* WHAT YOU HAVE TO DO: Scan the records for the word "hooks". Copy each line that includes it.

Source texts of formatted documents
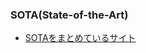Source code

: ### SOTA(State-of-the-Art)
- [SOTAをまとめているサイト][1]<br>



[1]:https://paperswithcode.com/area/computer-vision
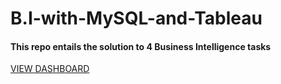 # B.I-with-MySQL-and-Tableau

<h4>This repo entails the solution to 4 Business Intelligence tasks</h4>

[VIEW DASHBOARD](https://public.tableau.com/views/B_ITask1/Dashboard1?:language=en-US&:display_count=n&:origin=viz_share_link)
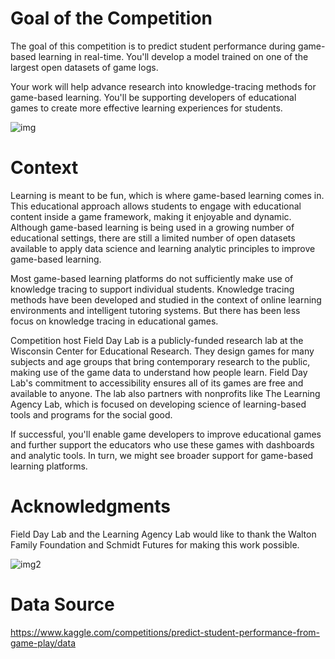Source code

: # Goal of the Competition
The goal of this competition is to predict student performance during game-based learning in real-time. You'll develop a model trained on one of the largest open datasets of game logs.

Your work will help advance research into knowledge-tracing methods for game-based learning. You'll be supporting developers of educational games to create more effective learning experiences for students.

![img](https://storage.googleapis.com/kaggle-media/competitions/The%20Learning%20Agency/Option%201%20(1).png)

# Context
Learning is meant to be fun, which is where game-based learning comes in. This educational approach allows students to engage with educational content inside a game framework, making it enjoyable and dynamic. Although game-based learning is being used in a growing number of educational settings, there are still a limited number of open datasets available to apply data science and learning analytic principles to improve game-based learning.

Most game-based learning platforms do not sufficiently make use of knowledge tracing to support individual students. Knowledge tracing methods have been developed and studied in the context of online learning environments and intelligent tutoring systems. But there has been less focus on knowledge tracing in educational games.

Competition host Field Day Lab is a publicly-funded research lab at the Wisconsin Center for Educational Research. They design games for many subjects and age groups that bring contemporary research to the public, making use of the game data to understand how people learn. Field Day Lab's commitment to accessibility ensures all of its games are free and available to anyone. The lab also partners with ​​​nonprofits like The Learning Agency Lab, which is focused on developing science of learning-based tools and programs for the social good.

If successful, you'll enable game developers to improve educational games and further support the educators who use these games with dashboards and analytic tools. In turn, we might see broader support for game-based learning platforms.

# Acknowledgments
Field Day Lab and the Learning Agency Lab would like to thank the Walton Family Foundation and Schmidt Futures for making this work possible.

![img2](https://storage.googleapis.com/kaggle-media/competitions/The%20Learning%20Agency/Copy%20of%20Waltonfamilyfoundation_mobilelog1%20(1).png)

# Data Source
https://www.kaggle.com/competitions/predict-student-performance-from-game-play/data
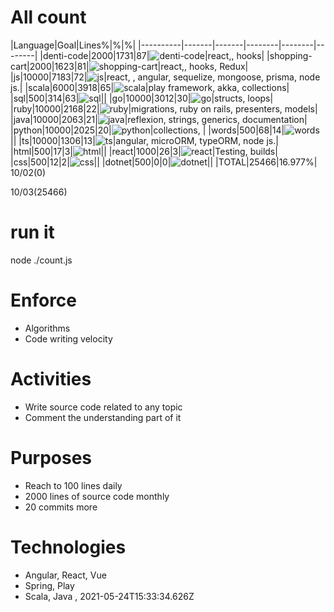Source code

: # All count
|Language|Goal|Lines%|%|%|
|----------|-------|-------|--------|--------|--------|
|denti-code|2000|1731|87|![denti-code](https://raw.githubusercontent.com/kapit4n/l-10000-dev/master/denti-code.png)|react,, hooks|
|shopping-cart|2000|1623|81|![shopping-cart](https://raw.githubusercontent.com/kapit4n/l-10000-dev/master/shopping-cart.png)|react,, hooks, Redux|
|js|10000|7183|72|![js](https://raw.githubusercontent.com/kapit4n/l-10000-dev/master/js.png)|react, , angular, sequelize, mongoose, prisma, node js.|
|scala|6000|3918|65|![scala](https://raw.githubusercontent.com/kapit4n/l-10000-dev/master/scala.png)|play framework, akka, collections|
|sql|500|314|63|![sql](https://raw.githubusercontent.com/kapit4n/l-10000-dev/master/sql.png)||
|go|10000|3012|30|![go](https://raw.githubusercontent.com/kapit4n/l-10000-dev/master/go.png)|structs, loops|
|ruby|10000|2168|22|![ruby](https://raw.githubusercontent.com/kapit4n/l-10000-dev/master/ruby.png)|migrations, ruby on rails, presenters, models|
|java|10000|2063|21|![java](https://raw.githubusercontent.com/kapit4n/l-10000-dev/master/java.png)|reflexion, strings, generics, documentation|
|python|10000|2025|20|![python](https://raw.githubusercontent.com/kapit4n/l-10000-dev/master/python.png)|collections, |
|words|500|68|14|![words](https://raw.githubusercontent.com/kapit4n/l-10000-dev/master/words.png)||
|ts|10000|1306|13|![ts](https://raw.githubusercontent.com/kapit4n/l-10000-dev/master/ts.png)|angular, microORM, typeORM, node js.|
|html|500|17|3|![html](https://raw.githubusercontent.com/kapit4n/l-10000-dev/master/html.png)||
|react|1000|26|3|![react](https://raw.githubusercontent.com/kapit4n/l-10000-dev/master/react.png)|Testing, builds|
|css|500|12|2|![css](https://raw.githubusercontent.com/kapit4n/l-10000-dev/master/css.png)||
|dotnet|500|0|0|![dotnet](https://raw.githubusercontent.com/kapit4n/l-10000-dev/master/dotnet.png)||
|TOTAL|25466|16.977%|
10/02(0)

10/03(25466)


# run it
node ./count.js
    
# Enforce
* Algorithms
* Code writing velocity

# Activities
* Write source code related to any topic
* Comment the understanding part of it
    
# Purposes
* Reach to 100 lines daily
* 2000 lines of source code monthly
* 20 commits more

# Technologies
* Angular, React, Vue
* Spring, Play
* Scala, Java
, 2021-05-24T15:33:34.626Z
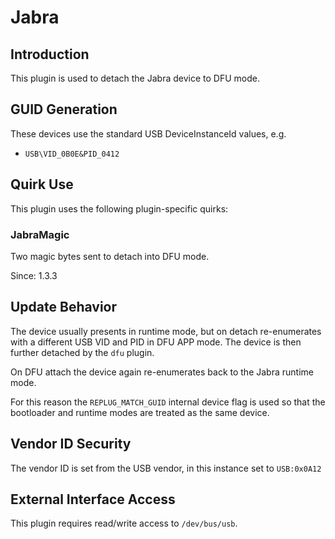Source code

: # Jabra

## Introduction

This plugin is used to detach the Jabra device to DFU mode.

## GUID Generation

These devices use the standard USB DeviceInstanceId values, e.g.

* `USB\VID_0B0E&PID_0412`

## Quirk Use

This plugin uses the following plugin-specific quirks:

### JabraMagic

Two magic bytes sent to detach into DFU mode.

Since: 1.3.3

## Update Behavior

The device usually presents in runtime mode, but on detach re-enumerates with a
different USB VID and PID in DFU APP mode. The device is then further detached
by the `dfu` plugin.

On DFU attach the device again re-enumerates back to the Jabra runtime mode.

For this reason the `REPLUG_MATCH_GUID` internal device flag is used so that
the bootloader and runtime modes are treated as the same device.

## Vendor ID Security

The vendor ID is set from the USB vendor, in this instance set to `USB:0x0A12`

## External Interface Access

This plugin requires read/write access to `/dev/bus/usb`.
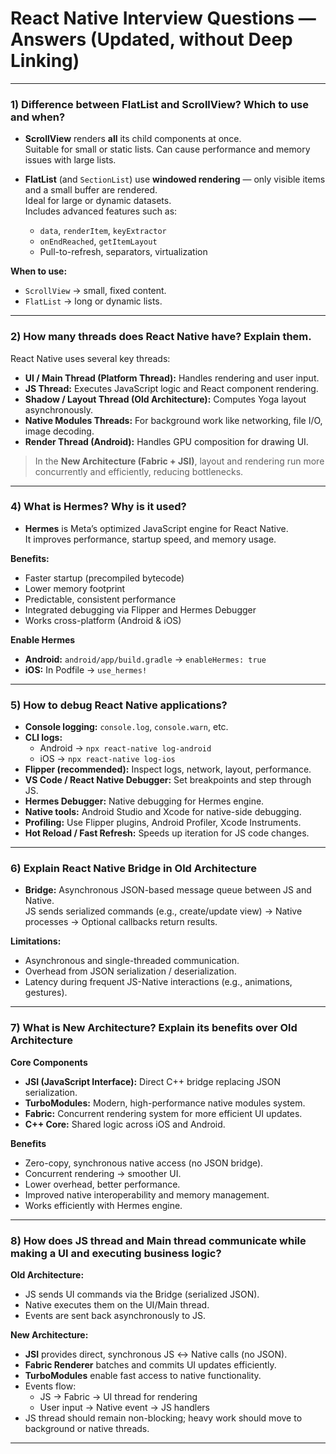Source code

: # React Native Interview Questions — Answers (Updated, without Deep Linking)

---

### 1) Difference between FlatList and ScrollView? Which to use and when?

- **ScrollView** renders **all** its child components at once.  
  Suitable for small or static lists. Can cause performance and memory issues with large lists.

- **FlatList** (and `SectionList`) use **windowed rendering** — only visible items and a small buffer are rendered.  
  Ideal for large or dynamic datasets.  
  Includes advanced features such as:
  - `data`, `renderItem`, `keyExtractor`
  - `onEndReached`, `getItemLayout`
  - Pull-to-refresh, separators, virtualization

**When to use:**  
- `ScrollView` → small, fixed content.  
- `FlatList` → long or dynamic lists.

---

### 2) How many threads does React Native have? Explain them.

React Native uses several key threads:

- **UI / Main Thread (Platform Thread):** Handles rendering and user input.  
- **JS Thread:** Executes JavaScript logic and React component rendering.  
- **Shadow / Layout Thread (Old Architecture):** Computes Yoga layout asynchronously.  
- **Native Modules Threads:** For background work like networking, file I/O, image decoding.  
- **Render Thread (Android):** Handles GPU composition for drawing UI.

> In the **New Architecture (Fabric + JSI)**, layout and rendering run more concurrently and efficiently, reducing bottlenecks.

---

### 4) What is Hermes? Why is it used?

- **Hermes** is Meta’s optimized JavaScript engine for React Native.  
  It improves performance, startup speed, and memory usage.

**Benefits:**
- Faster startup (precompiled bytecode)
- Lower memory footprint
- Predictable, consistent performance
- Integrated debugging via Flipper and Hermes Debugger
- Works cross-platform (Android & iOS)

**Enable Hermes**
- **Android:** `android/app/build.gradle` → `enableHermes: true`  
- **iOS:** In Podfile → `use_hermes!`

---

### 5) How to debug React Native applications?

- **Console logging:** `console.log`, `console.warn`, etc.  
- **CLI logs:**  
  - Android → `npx react-native log-android`  
  - iOS → `npx react-native log-ios`
- **Flipper (recommended):** Inspect logs, network, layout, performance.  
- **VS Code / React Native Debugger:** Set breakpoints and step through JS.  
- **Hermes Debugger:** Native debugging for Hermes engine.  
- **Native tools:** Android Studio and Xcode for native-side debugging.  
- **Profiling:** Use Flipper plugins, Android Profiler, Xcode Instruments.  
- **Hot Reload / Fast Refresh:** Speeds up iteration for JS code changes.

---

### 6) Explain React Native Bridge in Old Architecture

- **Bridge:** Asynchronous JSON-based message queue between JS and Native.  
  JS sends serialized commands (e.g., create/update view) → Native processes → Optional callbacks return results.

**Limitations:**
- Asynchronous and single-threaded communication.  
- Overhead from JSON serialization / deserialization.  
- Latency during frequent JS-Native interactions (e.g., animations, gestures).

---

### 7) What is New Architecture? Explain its benefits over Old Architecture

**Core Components**
- **JSI (JavaScript Interface):** Direct C++ bridge replacing JSON serialization.  
- **TurboModules:** Modern, high-performance native modules system.  
- **Fabric:** Concurrent rendering system for more efficient UI updates.  
- **C++ Core:** Shared logic across iOS and Android.

**Benefits**
- Zero-copy, synchronous native access (no JSON bridge).  
- Concurrent rendering → smoother UI.  
- Lower overhead, better performance.  
- Improved native interoperability and memory management.  
- Works efficiently with Hermes engine.

---

### 8) How does JS thread and Main thread communicate while making a UI and executing business logic?

**Old Architecture:**  
- JS sends UI commands via the Bridge (serialized JSON).  
- Native executes them on the UI/Main thread.  
- Events are sent back asynchronously to JS.

**New Architecture:**  
- **JSI** provides direct, synchronous JS ↔ Native calls (no JSON).  
- **Fabric Renderer** batches and commits UI updates efficiently.  
- **TurboModules** enable fast access to native functionality.  
- Events flow:  
  - JS → Fabric → UI thread for rendering  
  - User input → Native event → JS handlers  
- JS thread should remain non-blocking; heavy work should move to background or native threads.

---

* RESULT FOR THIS EXERCISE:
|denti-code|2000|1731|87|![denti-code](https://raw.githubusercontent.com/kapit4n/l-10000-dev/master/denti-code.png)|react,, hooks|
|shopping-cart|2000|1623|81|![shopping-cart](https://raw.githubusercontent.com/kapit4n/l-10000-dev/master/shopping-cart.png)|react,, hooks, Redux|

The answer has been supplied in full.